Indeed, wouldn’t it be wonderful to determine depression, sanity, honesty, tendency toward violence, and other human traits by questionnaires with numerical answers? I recently encountered a Kaiser questionnaire that measured the # of days in the last two weeks I experienced various feelings like hopelessness, lack of interest in daily activities, inability to sleep or eat, etc. I found myself wondering if feeling hopeless about the war in Ukraine, the wacky politicians holding the country hostage, or humans getting their act together regarding climate change counts toward what is being measured. If so, does it make me in trouble or am I a normal human being who cares?

I do agree that social science is a science in terms of most other qualities of scientific endeavors like experimentation, research, peer reviews, replication, critical analysis, and the like.

As a mathematician, however, I maintain not everything can be numerically measured reliably and validly. 
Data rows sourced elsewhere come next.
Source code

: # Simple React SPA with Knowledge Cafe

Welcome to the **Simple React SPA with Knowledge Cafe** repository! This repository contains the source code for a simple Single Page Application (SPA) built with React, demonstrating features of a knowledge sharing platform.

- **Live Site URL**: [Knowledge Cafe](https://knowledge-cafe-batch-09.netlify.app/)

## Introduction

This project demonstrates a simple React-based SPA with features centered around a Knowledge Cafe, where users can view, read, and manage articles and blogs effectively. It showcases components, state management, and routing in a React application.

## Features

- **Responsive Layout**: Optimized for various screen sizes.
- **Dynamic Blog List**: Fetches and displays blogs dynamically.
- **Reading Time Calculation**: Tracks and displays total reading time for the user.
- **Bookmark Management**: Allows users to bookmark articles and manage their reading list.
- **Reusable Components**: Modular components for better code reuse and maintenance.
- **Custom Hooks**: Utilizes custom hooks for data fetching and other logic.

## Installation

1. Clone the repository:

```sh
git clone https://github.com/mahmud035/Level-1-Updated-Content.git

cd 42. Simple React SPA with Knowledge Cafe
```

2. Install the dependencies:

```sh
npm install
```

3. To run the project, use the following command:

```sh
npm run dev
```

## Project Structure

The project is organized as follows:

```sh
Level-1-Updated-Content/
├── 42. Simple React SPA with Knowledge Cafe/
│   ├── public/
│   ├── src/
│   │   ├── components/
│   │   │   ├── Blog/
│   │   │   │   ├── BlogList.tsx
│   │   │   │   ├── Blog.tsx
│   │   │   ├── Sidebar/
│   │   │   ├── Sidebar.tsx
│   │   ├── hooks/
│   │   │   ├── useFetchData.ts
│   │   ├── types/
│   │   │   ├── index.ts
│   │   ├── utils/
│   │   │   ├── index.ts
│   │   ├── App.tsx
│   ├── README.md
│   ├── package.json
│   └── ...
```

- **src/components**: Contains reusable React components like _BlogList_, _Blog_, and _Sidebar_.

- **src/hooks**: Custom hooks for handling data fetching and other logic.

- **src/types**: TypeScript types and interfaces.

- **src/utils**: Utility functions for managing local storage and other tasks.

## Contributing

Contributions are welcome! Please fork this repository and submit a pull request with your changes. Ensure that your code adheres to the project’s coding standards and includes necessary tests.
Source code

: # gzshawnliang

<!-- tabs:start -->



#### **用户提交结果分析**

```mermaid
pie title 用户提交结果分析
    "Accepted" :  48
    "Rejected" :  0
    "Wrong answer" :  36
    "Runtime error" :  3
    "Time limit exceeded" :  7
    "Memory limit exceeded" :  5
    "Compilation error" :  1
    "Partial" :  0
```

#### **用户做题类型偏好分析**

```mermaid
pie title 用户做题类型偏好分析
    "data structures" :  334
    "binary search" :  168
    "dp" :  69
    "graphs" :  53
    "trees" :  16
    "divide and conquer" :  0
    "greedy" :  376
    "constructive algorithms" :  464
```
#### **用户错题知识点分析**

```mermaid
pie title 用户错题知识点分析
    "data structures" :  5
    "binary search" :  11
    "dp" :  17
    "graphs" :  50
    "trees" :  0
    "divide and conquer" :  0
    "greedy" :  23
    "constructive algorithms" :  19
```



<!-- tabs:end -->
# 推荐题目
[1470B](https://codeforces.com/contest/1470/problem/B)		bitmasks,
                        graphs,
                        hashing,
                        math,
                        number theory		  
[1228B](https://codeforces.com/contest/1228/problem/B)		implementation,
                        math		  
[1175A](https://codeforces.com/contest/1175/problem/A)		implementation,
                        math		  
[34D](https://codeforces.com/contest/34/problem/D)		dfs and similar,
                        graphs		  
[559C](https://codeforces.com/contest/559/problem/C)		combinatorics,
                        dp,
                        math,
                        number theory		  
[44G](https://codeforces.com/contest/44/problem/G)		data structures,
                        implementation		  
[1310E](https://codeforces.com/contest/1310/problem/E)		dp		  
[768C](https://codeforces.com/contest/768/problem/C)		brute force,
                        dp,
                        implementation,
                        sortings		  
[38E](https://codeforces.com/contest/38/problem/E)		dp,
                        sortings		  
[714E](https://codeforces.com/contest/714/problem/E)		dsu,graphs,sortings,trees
https://sciencecouncil.org/about-science/our-definition-of-science/

Carbon Capture Needs Corporate committments

Climatologists have been quietly researching carbon capture for some time. Their warnings and pleas to decrease the use of fossil fuels went unheeded too long by too many. Earth’s temperature continued to increase along with its population of consumer/producers. We are on track to hit 420 parts of carbon per million this month. 350.org is named after the 350 parts per million that is the maximum tolerable level.

There has been limited progress. Prompted by federal legislation, gas mileage has been increased (In fact, even with today’s gasoline prices, the increase means today’s drivers pay less per mile than in the past.) More electric vehicles are on the roads. The number of solar rooftops continue to increase. Nevertheless, the efforts aren’t enough to prevent an increase in the number of drought areas, floods, hurricanes, fires, threats to health, and shortages of food and clean water. As a result, scientists understood that in addition to controlling pollution emissions, means of removing methane and carbon from the air needed to be seriously investigated. They avoided over- publicizing the research lest people spank their hands together and assume that science will take care of the problem without any sacrifice on their parts.

Fortunately, due to the increasing number of disasters the general public does appreciate that climate change is real. Corporations now understand that it is good public policy to convince consumers they are environmentally responsible. Some including several airlines like United pledge to be Net Zero in terms of emissions by a given date. Since, zero emissions is not always possible, Net Zero requires some kind of offset, i.e. carbon capture. Carbon capture can be accomplished in two different categories: natural and designed. For example, trees and other plant life naturally capture carbon, so adding trees to a forest can be an offset.  There are a myriad of ideas, but who will pay for the costs of a wholesale effort? If corporations seeking Net Zero would commit to buy the number of tons of carbon offset they need, it would create competition among those companies means of sucking carbon from the air and promote best solutions.

There are plenty of ideas. Now corporations and government need to commit to make them happen.